Als ik terug bij het hotel kom, ben ik getuige van een gênante vertoning. Drie Tarahumara-mannen voeren voor de gasten een parodie op van hun beroemde balraces, Tarahumara zijn geboren langeafstandslopers. Ze gaan met een hoed rond maar spreken geen woord en kijken niemand aan. Om de diepte van de vernedering te beperken?

In Creel, het administratieve centrum van Tarahumara-gebied, ga ik op zoek naar pater Louis Verplancken, een Mexicaanse jezuïet van Vlaamse afkomst die de Mision Tarahumara runt. Maar hij is niet in het ziekenhuis of in de missiewinkel waar Tarahumara-ambachtswerk tegen billijke prijzen verkocht wordt. Father Verplancken is het land in, verneem ik later.
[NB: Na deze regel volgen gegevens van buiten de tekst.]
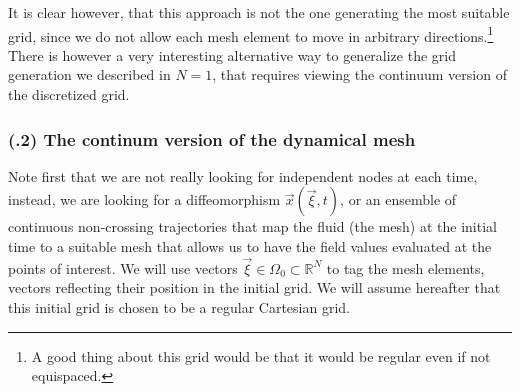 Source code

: \documentclass[11pt, a4paper]{article} %
\newcommand{\R}{\mathbb{R}} %
\begin{document}
It is clear however, that this approach is not the one generating the most suitable grid, since we do not allow each mesh element to move in arbitrary directions.\footnote{ A good thing about this grid would be that it would be regular even if not equispaced.} There is however a very interesting alternative way to generalize the grid generation we described in $N=1$, that requires viewing the continuum version of the discretized grid.


\subsubsection*{(\textgamma.2) The continum version of the dynamical mesh}
Note first that we are not really looking for independent nodes at each time, instead, we are looking for a diffeomorphism $\vec{x}(\vec{\xi},t)$, or an ensemble of continuous non-crossing trajectories that map the fluid (the mesh) at the initial time to a suitable mesh that allows us to have the field values evaluated at the points of interest. We will use vectors $\vec{\xi}\in\Omega_0\subset\R^N$ to tag the mesh elements, vectors reflecting their position in the initial grid. We will assume hereafter that this initial grid is chosen to be a regular Cartesian grid.
\end{document}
Hij heeft de leiding van een expeditie die putten boort om Tarahumara-nederzettingen van zuiver drinkwater te voorzien. Door zijn inspanningen en die van een handvol andere idealisten als Robert Fisher zijn de Tarahumara door de hongersnood van de jongste vijf jaar niet gedecimeerd. In 1996 stierven er in het hospitaal in Creel nog 36 Tarahumara-kinderen, dit jaar waren het er (maar) 16.

In Cuahtemoc zit in de diner van het groezelige Motel del Camino een rozig, blond ouder echtpaar dat zo uit een Duits boerendorp van het begin van de eeuw weggestapt zou kunnen zijn. Dit is mennonietengebied. In de jaren ’20 stemde president Obregón toe in de komst van de streng-calvinistische volgelingen van de Hollandse dominee Menno Simons naar Mexico. Ondanks het feit dat de mannen geen legerdienst wilden doen. Obregón had de onderlegde en gedisciplineerde landbouwers nodig. Langs de weg tussen de uitgestrekte akkers staan wegwijzers naar de genummerde Campos. De oud-Hollandse en oud-Duitse namen van deze gemeenschappen zijn voor Mexicanen onuitspreekbaar, vandaar. Er zijn zo’n 100 mennonieten-campos rond Cuahtemoc. Ze vullen de graanschuren van Mexico en voorzien voor een groot deel in de behoefte aan zuivelproducten, fruit en vlees. De kinderen van de strenge mennonieten gaan maar tot 12 jaar naar school, daarna werken jongens op het land en meisjes blijven bij moeder in het huishouden. Sport, muziek, radio, televisie en ijdelheid zijn uit den boze.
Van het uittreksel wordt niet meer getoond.